On being a part of a cartel


So by now we all know that mental computation is not my strong point.  So I must have completely taken leave of my senses when I agreed to start volunteering at the local High Schools canteen. For a start, it was nothing like a shift at the primary school, where one would just turn up and get to work. I had a list of can and cannot do’s to work through, according to Horatio.

I was not allowed to yell out “Yo Yo WASSUPPPPPP” when I spotted him or any of his mates. I was not allowed to speak to ANY of the girls whatsoever. I was not allowed to dab or insist that others dab before I served them. All of my fun things I had discussed with him were shut down. NOT EVEN A FIST BUMP! My outfit had to be approved. Once I promised to uphold the “family name” we were right to rock and roll.

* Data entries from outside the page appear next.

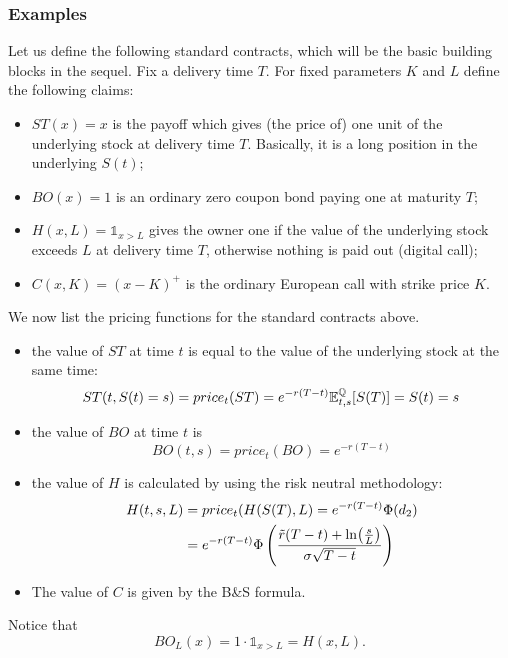 \subsubsection{Examples}
Let us define the following standard contracts, which will be the basic building blocks in the sequel. Fix a delivery time $T$. For fixed parameters $K$ and $L$ define the following claims:
\begin{itemize}
    \item $ST(x) = x$ is the payoff which gives (the price of) one unit of the underlying stock at delivery time $T$. Basically, it is a long position in the underlying $S(t)$;
    \item $BO(x) = 1$ is an ordinary zero coupon bond paying one at maturity $T$;
    \item $H(x,L) = \mathds{1}_{x>L}$ gives the owner one if the value of the underlying stock exceeds $L$ at delivery time $T$, otherwise nothing is paid out (digital call);
    \item $C(x,K) = (x-K)^+$ is the ordinary European call with strike price $K$.
\end{itemize}
We now list the pricing functions for the standard contracts above.
\begin{itemize}
    \item the value of $ST$ at time $t$ is equal to the value of the
    underlying stock at the same time:
    \begin{equation}
        ST(t,S(t)=s) = price_t(ST) = e^{-r(T-t)}\mathbb{E}^{\mathbb{Q}}_{t,s}[S(T)] = S(t) = s
    \end{equation}
    \item the value of $BO$ at time $t$ is
    \begin{equation}
        BO(t,s) = price_t(BO) = e^{-r(T-t)}
    \end{equation}
    \item the value of $H$ is calculated by using the risk neutral methodology:
    \begin{align}
        \notag H(t,s,L) &= price_t(H(S(T),L) = e^{-r(T-t)}\Phi(d_2) \\
        &=
        e^{-r(T-t)}\Phi\left(\frac{\Tilde{r}(T-t) + \ln(\tfrac{s}{L})}{\sigma\sqrt{T-t}}\right)
    \end{align}
    \item The value of $C$ is given by the B\&S formula.
\end{itemize}
Notice that
$$BO_L(x) = 1\cdot\mathds{1}_{x>L} = H(x,L).$$
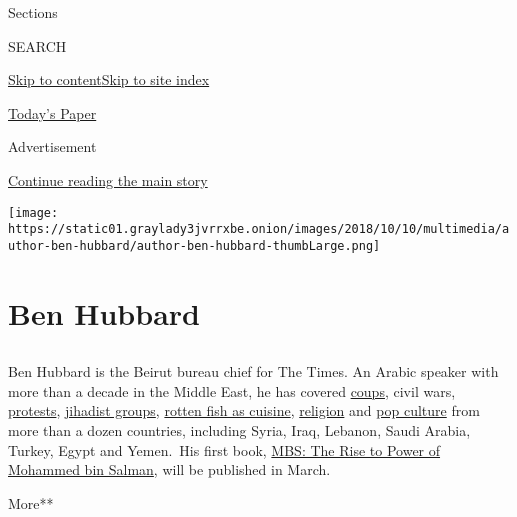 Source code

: Sections

SEARCH

\protect\hyperlink{site-content}{Skip to
content}\protect\hyperlink{site-index}{Skip to site index}

\href{https://myaccount.nytimes3xbfgragh.onion/auth/login?response_type=cookie\&client_id=vi}{}

\href{https://www.nytimes3xbfgragh.onion/section/todayspaper}{Today's
Paper}

Advertisement

\protect\hyperlink{after-top}{Continue reading the main story}

\texttt{[image: https://static01.graylady3jvrrxbe.onion/images/2018/10/10/multimedia/author-ben-hubbard/author-ben-hubbard-thumbLarge.png]}

\hypertarget{ben-hubbard}{%
\section{Ben Hubbard}\label{ben-hubbard}}

\subsection{}

Ben Hubbard is the Beirut bureau chief for The Times. An Arabic speaker
with more than a decade in the Middle East, he has covered
\href{https://www.nytimes3xbfgragh.onion/2016/07/23/world/middleeast/failed-turkish-coup-accelerated-a-purge-years-in-the-making.html}{coups},
civil wars,
\href{http://www.nytimes3xbfgragh.onion/2013/08/10/world/middleeast/in-cairo-camps-protesters-dig-in-and-live-on.html}{protests},
\href{https://www.nytimes3xbfgragh.onion/2014/07/24/world/middleeast/islamic-state-controls-raqqa-syria.html}{jihadist
groups},
\href{http://www.nytimes3xbfgragh.onion/2013/05/07/world/middleeast/a-taste-of-spring-that-reeks-of-tradition.html}{rotten
fish as cuisine},
\href{https://www.nytimes3xbfgragh.onion/2016/07/11/world/middleeast/saudi-arabia-islam-wahhabism-religious-police.html}{religion}
and
\href{https://www.nytimes3xbfgragh.onion/2017/05/16/world/middleeast/isis-ramadan-tv-drama.html}{pop
culture} from more than a dozen countries, including Syria, Iraq,
Lebanon, Saudi Arabia, Turkey, Egypt and Yemen.~His first book,
\href{https://www.penguinrandomhouse.com/books/601932/mbs-by-ben-hubbard/}{MBS:
The Rise to Power of Mohammed bin Salman}, will be published in March.

More**

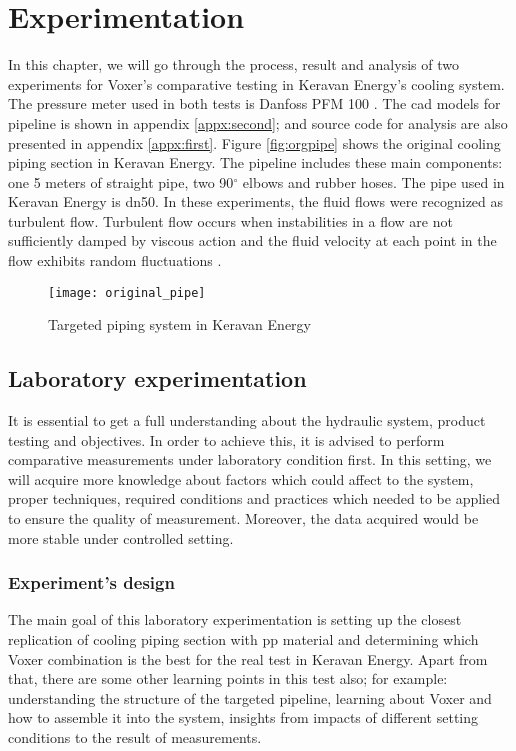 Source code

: 
\chapter{Experimentation}

In this chapter, we will go through the process, result and analysis of two experiments for Voxer's comparative testing in Keravan Energy's cooling system. The pressure meter used in both tests is Danfoss PFM 100 \cite{danfoss:web}. The \gls{cad} models for pipeline is shown in appendix \ref{appx:second}; and source code for analysis are also presented in appendix \ref{appx:first}. Figure \vref{fig:orgpipe} shows the original cooling piping section in Keravan Energy. The pipeline includes these main components: one 5 meters of straight pipe, two 90$^{\circ}$ elbows and rubber hoses. The pipe used in Keravan Energy is \gls{dn}50. In these experiments, the fluid flows were recognized as turbulent flow. Turbulent flow occurs when instabilities in a flow are not sufficiently damped by viscous action and the fluid velocity at each point in the flow exhibits random fluctuations \cite{turbulent:article}.

\begin{figure}[h]
  \centering
  \texttt{[image: original\_pipe]}
  \caption{ Targeted piping system in Keravan Energy}
  \label{fig:orgpipe}
\end{figure}

\section{Laboratory experimentation}

It is essential to get a full understanding about the hydraulic system, product testing and objectives. In order to achieve this, it is advised to perform comparative measurements under laboratory condition first. In this setting, we will acquire more knowledge about factors which could affect to the system, proper techniques, required conditions and practices which needed to be applied to ensure the quality of measurement. Moreover, the data acquired would be more stable under controlled setting.

\subsection{Experiment's design}

The main goal of this laboratory experimentation is setting up the closest replication of cooling piping section with \gls{pp} material and determining which Voxer combination is the best for the real test in Keravan Energy. Apart from that, there are some other learning points in this test also; for example: understanding the structure of the targeted pipeline, learning about Voxer and how to assemble it into the system, insights from impacts of different setting conditions to the result of measurements.


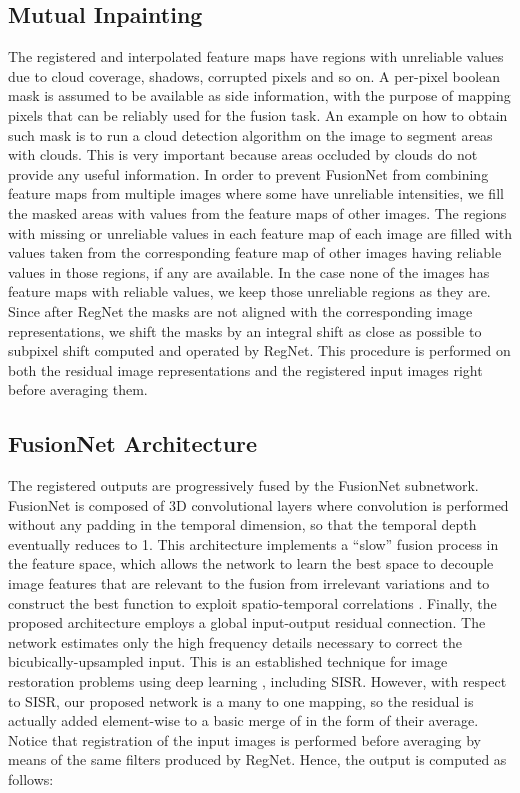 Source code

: \documentclass[journal]{IEEEtran}
\begin{document}
\subsection{Mutual Inpainting}
The registered and interpolated feature maps  have regions with unreliable values due to cloud coverage, shadows, corrupted pixels and so on. 
A per-pixel boolean mask is assumed to be available as side information, with the purpose of mapping pixels that can be reliably used for the fusion task. An example on how to obtain such mask is to run a cloud detection algorithm on the image to segment areas with clouds. This is very important because areas occluded by clouds do not provide any useful information.
In order to prevent FusionNet from combining feature maps from multiple images where some have unreliable intensities, we fill the masked areas with values from the feature maps of other images.
The regions with missing or unreliable values in each feature map of each image are filled with values taken from the corresponding feature map of other images having reliable values in those regions, if any are available. In the case none of the images has feature maps with reliable values, we keep those unreliable regions as they are.
Since after RegNet the masks are not aligned with the corresponding image representations, we shift the masks by an integral shift as close as possible to subpixel shift computed and operated by RegNet.
This procedure is performed on both the residual image representations  and the registered input images  right before averaging them.


\subsection{FusionNet Architecture}

The  registered outputs  are progressively fused by the FusionNet subnetwork. FusionNet is composed of  3D convolutional layers where convolution is performed without any padding in the temporal dimension, so that the temporal depth eventually reduces to 1. This architecture implements a ``slow'' fusion process in the feature space, which allows the network to learn the best space to decouple image features that are relevant to the fusion from irrelevant variations and to construct the best function to exploit spatio-temporal correlations \cite{DBLP:journals/corr/CaballeroLAATWS16}. 
Finally, the proposed architecture employs a global input-output residual connection. The network estimates only the high frequency details necessary to correct the bicubically-upsampled input. This is an established technique for image restoration problems using deep learning \cite{DnCnnZhang}, including SISR. However, with respect to SISR, our proposed network is a many to one mapping, so the residual is actually added element-wise to a basic merge of  in the form of their average. Notice that registration of the input images is performed before averaging by means of the same filters produced by RegNet. Hence, the output is computed as follows:
\end{document}
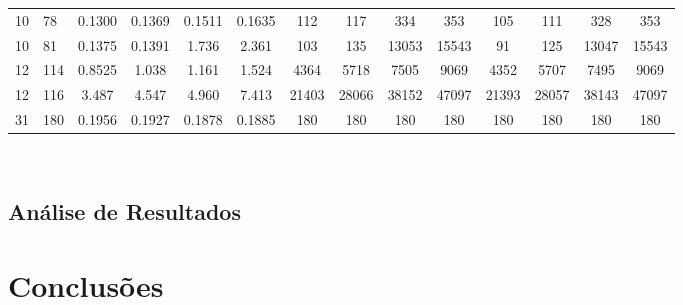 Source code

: \documentclass[12pt,a4paper]{article}
\begin{document}
\begin{adjustbox}{width={\textwidth}, totalheight={\textheight}, keepaspectratio}
\begin{tabular}{ll cccc cccc cccc}
    10                        & 78                                        & 0.1300                          & 0.1369                             & 0.1511 & 0.1635 & 112   & 117   & 334   & 353   & 105   & 111   & 328   & 353   \\
    10                        & 81                                        & 0.1375                          & 0.1391                             & 1.736  & 2.361  & 103   & 135   & 13053 & 15543 & 91    & 125   & 13047 & 15543 \\
    12                        & 114                                       & 0.8525                          & 1.038                              & 1.161  & 1.524  & 4364  & 5718  & 7505  & 9069  & 4352  & 5707  & 7495  & 9069  \\
    12                        & 116                                       & 3.487                           & 4.547                              & 4.960  & 7.413  & 21403 & 28066 & 38152 & 47097 & 21393 & 28057 & 38143 & 47097 \\
    31                        & 180                                       & 0.1956                          & 0.1927                             & 0.1878 & 0.1885 & 180   & 180   & 180   & 180   & 180   & 180   & 180   & 180   \\
    \bottomrule
  \end{tabular}
\end{adjustbox} \\


\subsection{Análise de Resultados}


\section{Conclusões}
\end{document}
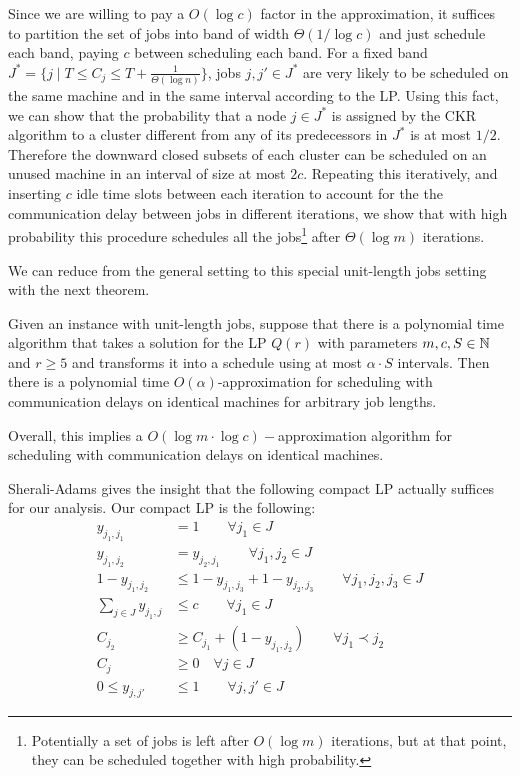 Since we are willing to pay a $O(\log c)$ factor in the approximation, 
it suffices to partition the set of jobs into band of width $\Theta(1/\log c)$ and just schedule each band, paying $c$ between scheduling each band.
For a fixed band $J^* = \{j \mid T \leq C_j \leq T + \frac{1}{\Theta( \log n)}\}$, jobs $j,j' \in J^*$ are very likely to be scheduled on the same machine and in the 
same interval according to the LP. Using this fact, we can show that 
 the probability that a node $j \in J^*$ is assigned by the CKR algorithm to a cluster different from any of its predecessors in $J^*$ is at most $1/2$.   
Therefore the downward closed subsets of each cluster can be scheduled on an unused machine in an interval of size at most $2c$.
Repeating this iteratively, and inserting $c$ idle time slots between each iteration to account for the the communication delay between jobs in different iterations,
we show that with high probability this procedure schedules all the jobs\footnote{Potentially a set of jobs is left after $O(\log m)$ iterations, 
but at that point, they can be scheduled together with high probability.} after $\Theta(\log m)$ iterations. 



We can reduce from the general setting to this special unit-length jobs setting with the next theorem.
\begin{theorem}
  Given an instance with unit-length jobs, 
  suppose that there is a polynomial time algorithm that takes a solution for the LP $Q(r)$ with parameters $m,c,S \in \mathbb{N}$ and $r \geq 5$
  and transforms it into a schedule using at most $\alpha \cdot S$
  intervals. Then there is a polynomial time  $O(\alpha)$-approximation for scheduling with communication delays on identical machines for arbitrary job lengths.
\end{theorem}
Overall, this implies a $O(\log m \cdot \log c)-$approximation algorithm for scheduling with communication delays on identical machines.


Sherali-Adams gives the insight that the following compact LP actually suffices for our analysis.
Our compact LP is the following: 
\begin{align*}
y_{j_1,j_1}&=1 \qquad \forall j_1 \in J\\
y_{j_1,j_2} &= y_{j_2,j_1} \qquad \forall j_1,j_2 \in J\\
1-y_{j_1,j_2} &\leq 1-y_{j_1,j_3} + 1-y_{j_2,j_3} \qquad \forall j_1,j_2,j_3 \in J\\
\sum_{j \in J} y_{j_1,j} &\leq c \qquad \forall j_1 \in J\\
 C_{j_2} &\geq C_{j_1} + (1-y_{j_1,j_2}) \qquad \forall j_1 \prec j_2 \\
  C_j &\geq 0 \quad \forall j \in J \\
  0 \leq y_{j,j'} &\leq 1 \qquad \forall j,j' \in J
\end{align*}

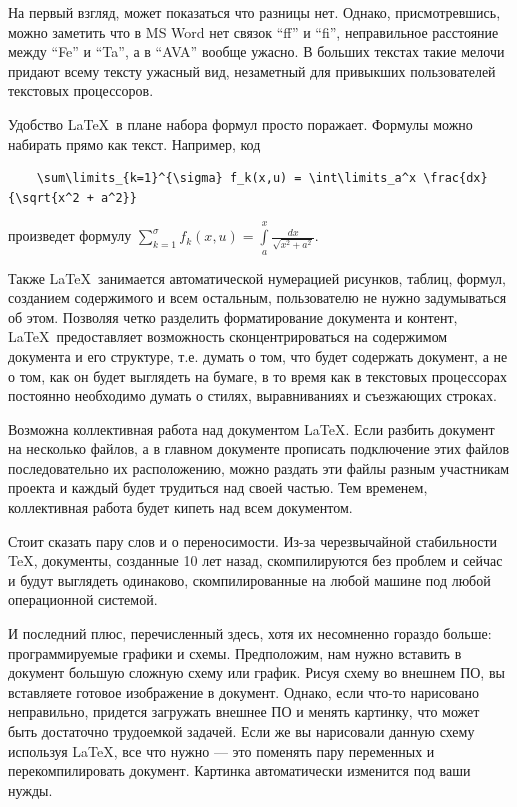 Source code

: На первый взгляд, может показаться что разницы нет. Однако, присмотревшись, можно заметить что в MS Word нет связок ``ff'' и ``fi'', неправильное расстояние между ``Fe'' и ``Ta'', а в ``AVA'' вообще ужасно. В больших текстах такие мелочи придают всему тексту ужасный вид, незаметный для привыкших пользователей текстовых процессоров.

Удобство \LaTeX~в плане набора формул просто поражает. Формулы можно набирать прямо как текст. Например, код

\begin{verbatim}
    \sum\limits_{k=1}^{\sigma} f_k(x,u) = \int\limits_a^x \frac{dx}{\sqrt{x^2 + a^2}}
\end{verbatim}

произведет формулу $\sum\limits_{k=1}^{\sigma} f_k(x,u) = \int\limits_a^x \frac{dx}{\sqrt{x^2 + a^2}}$.

Также \LaTeX~занимается автоматической нумерацией рисунков, таблиц, формул, созданием содержимого и всем остальным, пользователю не нужно задумываться об этом. Позволяя четко разделить форматирование документа и контент, \LaTeX~предоставляет возможность сконцентрироваться на содержимом документа и его структуре, т.е. думать о том, что будет содержать документ, а не о том, как он будет выглядеть на бумаге, в то время как в текстовых процессорах постоянно необходимо думать о стилях, выравниваниях и съезжающих строках.

Возможна коллективная работа над документом \LaTeX. Если разбить документ на несколько файлов, а в главном документе прописать подключение этих файлов последовательно их расположению, можно раздать эти файлы разным участникам проекта и каждый будет трудиться над своей частью. Тем временем, коллективная работа будет кипеть над всем документом.

Стоит сказать пару слов и о переносимости. Из-за черезвычайной стабильности \TeX, документы, созданные 10 лет назад, скомпилируются без проблем и сейчас и будут выглядеть одинаково, скомпилированные на любой машине под любой операционной системой.

И последний плюс, перечисленный здесь, хотя их несомненно гораздо больше: программируемые графики и схемы. Предположим, нам нужно вставить в документ большую сложную схему или график. Рисуя схему во внешнем ПО, вы вставляете готовое изображение в документ. Однако, если что-то нарисовано неправильно, придется загружать внешнее ПО и менять картинку, что может быть достаточно трудоемкой задачей. Если же вы нарисовали данную схему используя \LaTeX, все что нужно --- это поменять пару переменных и перекомпилировать документ. Картинка автоматически изменится под ваши нужды.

Now this is not a small school. It is massive and there were six of us working the shift. I was delighted to discover they sold a fair amount of crap food so the whole shift cost me about $20, as I ate sausage rolls and garlic bread. And because Horatio would turn up with his posse and they are gorgeous teenaged boys with cheeky smiles, and how can one say no to that! There was also an incident involving a teacher who looked like she was about to burst into tears when I informed her that we had sold out of chicken rolls. I totally sympathised, thinking she had been teaching all day and the one thing that she was looking forward to, was snatched away from her. I placated her with some sushi instead.

Now the whole day reminded me of a story from my youth.

I was a teenage hustler. Let us begin.

At the age of twelve I was sent away to boarding school as my parents were intelligent human beings and could see that I was turning into a troubled youth. So they threw some money at the problem to make it disappear. I took to boarding like a duck to water as we had rather shady supervision. Oh the stories I could tell! And I do cover off quite a lot of it in my book Primary School Confidential, which you can order here. (if you would like to no pressure or anything, #justsaying)

Lumped in with thirty country kids, it was always a very exciting day when Mrs. Albert was on tuck-shop duty. Mrs. Albert was the mother of one of the day girls and a kinder, more lovely women you would not be likely to meet. Being boarders, we were often taken out by her and her family, or would have sleepovers at their place. Anyway, she always took pity on us, a lovely trait inn which we were only to happy to take advantage of. I would use the word exploit, but I think that it is a strong description with evil connotations.

Oh, who the fuck am I kidding here. It is the ONLY appropriate word. We exploited Mrs Albert in the following scam.

Ok, so the first girl would line up at the canteen with a fifty sent coin, making sure she was in Mrs. Alberts line. Once she reached the counter, said girl would hand over the money and request a Paddle Pop. Mrs Albert would fetch the icy treat, return to the counter and say…

“Oh don’t me silly! Put your money away…. It is my treat!”

So the girl would return to the group with the money AND the ice cream, only to hand it over to the next girl who would repeat the exact process.

“Oh don’t me silly! Put your money away…. It is my treat!”

Eventually, that one fifty cent coin would be offered to and refused by Mrs. Allen until we all had a Paddle Pop in our belly’s. We did this for YEARS. As I explained, I am crap at maths but I do know that each day she did her duty, she was out of pocket to the tune of $15. And now that I am on the other side of that counter, well I can see she must have known what was going on. Lovely Mrs. Albert.

Now, can we talk about what to do when a kid hands over a one hundred dollar bill for a meat pie?

Did you ever scam anyone?

And feel free to add your judgement about how this canteen sells Kit Kats! Everyone loves that debate! Isn’t it practically a federal offence these days?